Uemura K, Loomes L M, Childs R A, Feizi T
Section of Glycoconjugate Research, Medical Research Council Clinical Research Centre, Harrow, Middlesex, United Kingdom.
Infect Immun. 1988 Dec;56(12):3015-20. doi: 10.1128/iai.56.12.3015-3020.1988.

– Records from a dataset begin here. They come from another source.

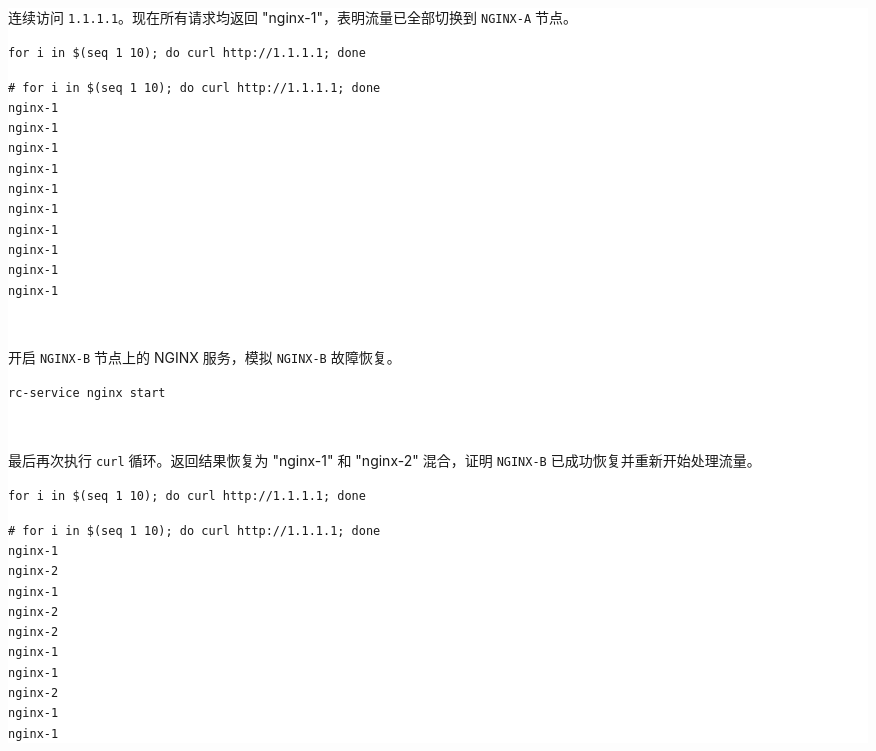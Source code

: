 连续访问 `1.1.1.1`。现在所有请求均返回 "nginx-1"，表明流量已全部切换到 `NGINX-A` 节点。

```
for i in $(seq 1 10); do curl http://1.1.1.1; done
```

```
# for i in $(seq 1 10); do curl http://1.1.1.1; done 
nginx-1
nginx-1
nginx-1
nginx-1
nginx-1
nginx-1
nginx-1
nginx-1
nginx-1
nginx-1
```

<br>

开启 `NGINX-B` 节点上的 NGINX 服务，模拟 `NGINX-B` 故障恢复。

```
rc-service nginx start
```

<br>

最后再次执行 `curl` 循环。返回结果恢复为 "nginx-1" 和 "nginx-2" 混合，证明 `NGINX-B` 已成功恢复并重新开始处理流量。

```
for i in $(seq 1 10); do curl http://1.1.1.1; done
```

```
# for i in $(seq 1 10); do curl http://1.1.1.1; done
nginx-1
nginx-2
nginx-1
nginx-2
nginx-2
nginx-1
nginx-1
nginx-2
nginx-1
nginx-1
```

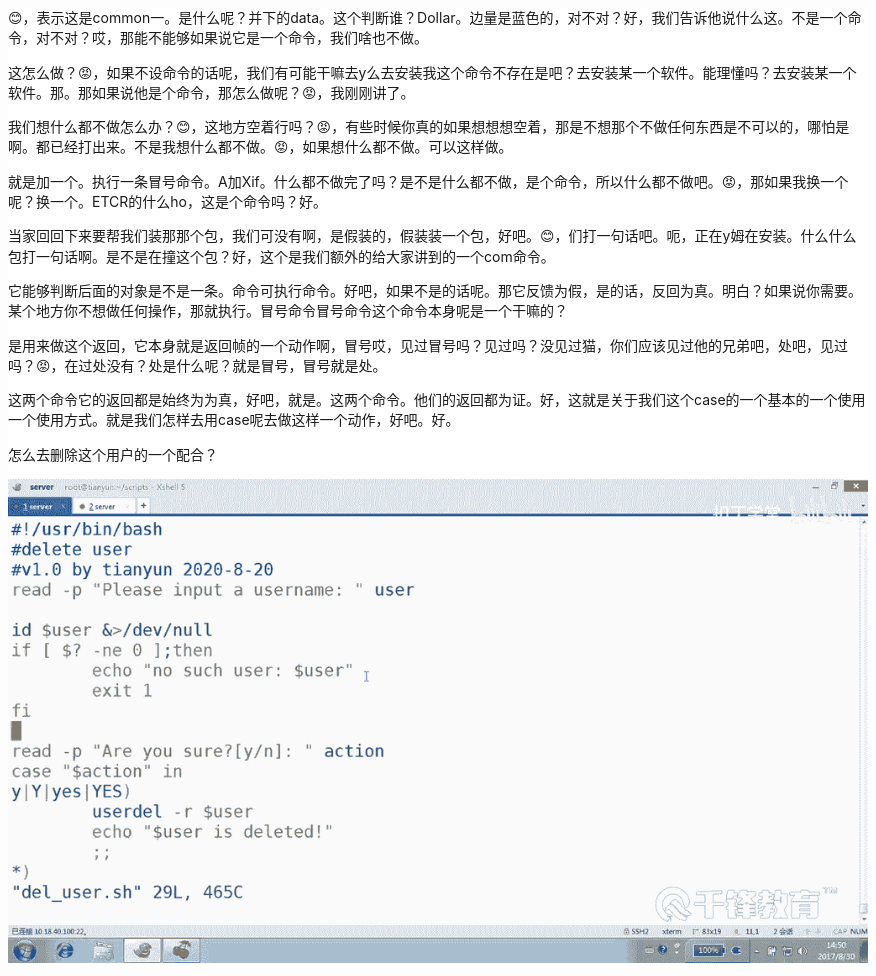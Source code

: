 😊，表示这是common一。是什么呢？并下的data。这个判断谁？Dollar。边量是蓝色的，对不对？好，我们告诉他说什么这。不是一个命令，对不对？哎，那能不能够如果说它是一个命令，我们啥也不做。

这怎么做？😡，如果不设命令的话呢，我们有可能干嘛去y么去安装我这个命令不存在是吧？去安装某一个软件。能理懂吗？去安装某一个软件。那。那如果说他是个命令，那怎么做呢？😡，我刚刚讲了。

我们想什么都不做怎么办？😊，这地方空着行吗？😡，有些时候你真的如果想想想空着，那是不想那个不做任何东西是不可以的，哪怕是啊。都已经打出来。不是我想什么都不做。😡，如果想什么都不做。可以这样做。

就是加一个。执行一条冒号命令。A加Xif。什么都不做完了吗？是不是什么都不做，是个命令，所以什么都不做吧。😡，那如果我换一个呢？换一个。ETCR的什么ho，这是个命令吗？好。

当家回回下来要帮我们装那那个包，我们可没有啊，是假装的，假装装一个包，好吧。😊，们打一句话吧。呃，正在y姆在安装。什么什么包打一句话啊。是不是在撞这个包？好，这个是我们额外的给大家讲到的一个com命令。

它能够判断后面的对象是不是一条。命令可执行命令。好吧，如果不是的话呢。那它反馈为假，是的话，反回为真。明白？如果说你需要。某个地方你不想做任何操作，那就执行。冒号命令冒号命令这个命令本身呢是一个干嘛的？

是用来做这个返回，它本身就是返回帧的一个动作啊，冒号哎，见过冒号吗？见过吗？没见过猫，你们应该见过他的兄弟吧，处吧，见过吗？😡，在过处没有？处是什么呢？就是冒号，冒号就是处。

这两个命令它的返回都是始终为为真，好吧，就是。这两个命令。他们的返回都为证。好，这就是关于我们这个case的一个基本的一个使用一个使用方式。就是我们怎样去用case呢去做这样一个动作，好吧。好。

怎么去删除这个用户的一个配合？

![](img/eca50bd315aa4c91909dbe8d4f474606_14.png)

The aim of this study was to investigate whether I antigen occurs in association with Mycoplasma pneumoniae in a form that may be immunogenic during natural infection or experimental immunization. I antigen activity was detected by radioimmunoassay in suspensions of M. pneumoniae MY11965 and in the soluble phase of mycoplasma lysates prepared with Triton X-100. There was evidence for the occurrence of I antigen in at least two macromolecular forms. The first form partitioned in the lipid phase following chloroform-methanol extraction and chromatographed on thin-layer chromatograms as a ceramide decasaccharide. The second form was associated with the residue after lipid extraction and was solubilized by treatment with sodium dodecyl sulfate or pepsin; this component was tentatively designated a glycoprotein or polysaccharide and was not investigated further. In a lipid extract from mycoplasmas that had been surface labeled by the galactose oxidase-NaB3H4 method, two 3H-labeled glycolipids were detected as minor components which chromatographed on thin-layer chromatograms in the region of an authentic I-active ceramide decasaccharide. However, no significant radioactivity was incorporated into glycolipids after metabolic labeling with [3H]glucosamine. These observations suggested that the mycoplasmas contained surface-associated glycolipids with I antigen activity that were of exogenous origin. This was supported by the observations that horse, rabbit, and fetal calf sera contained I antigen activity and that the I antigen activity in M. pneumoniae cultures reflected the levels found in the sera included in the culture media. From rabbit serum, which expressed the highest antigen activity, an I-active glycolipid was isolated that chromatographed as a ceramide decasaccharide. I-active substances passively adsorbed onto M. pneumoniae are potentially immunogenic. However, we consider these unlikely to be the main stimulus for autoantibody production in natural infection, since the autoantibodies elicited are restricted to the I carbohydrate antigen and there is a lack of antibodies to other glycolipids that may be adsorbed from serous and cellular components of the host tissues. In our view, the more likely stimulus is the specific complex formed between the mycoplasma and the sialo-oligosaccharide receptors of the Ii antigen type, as suggested previously.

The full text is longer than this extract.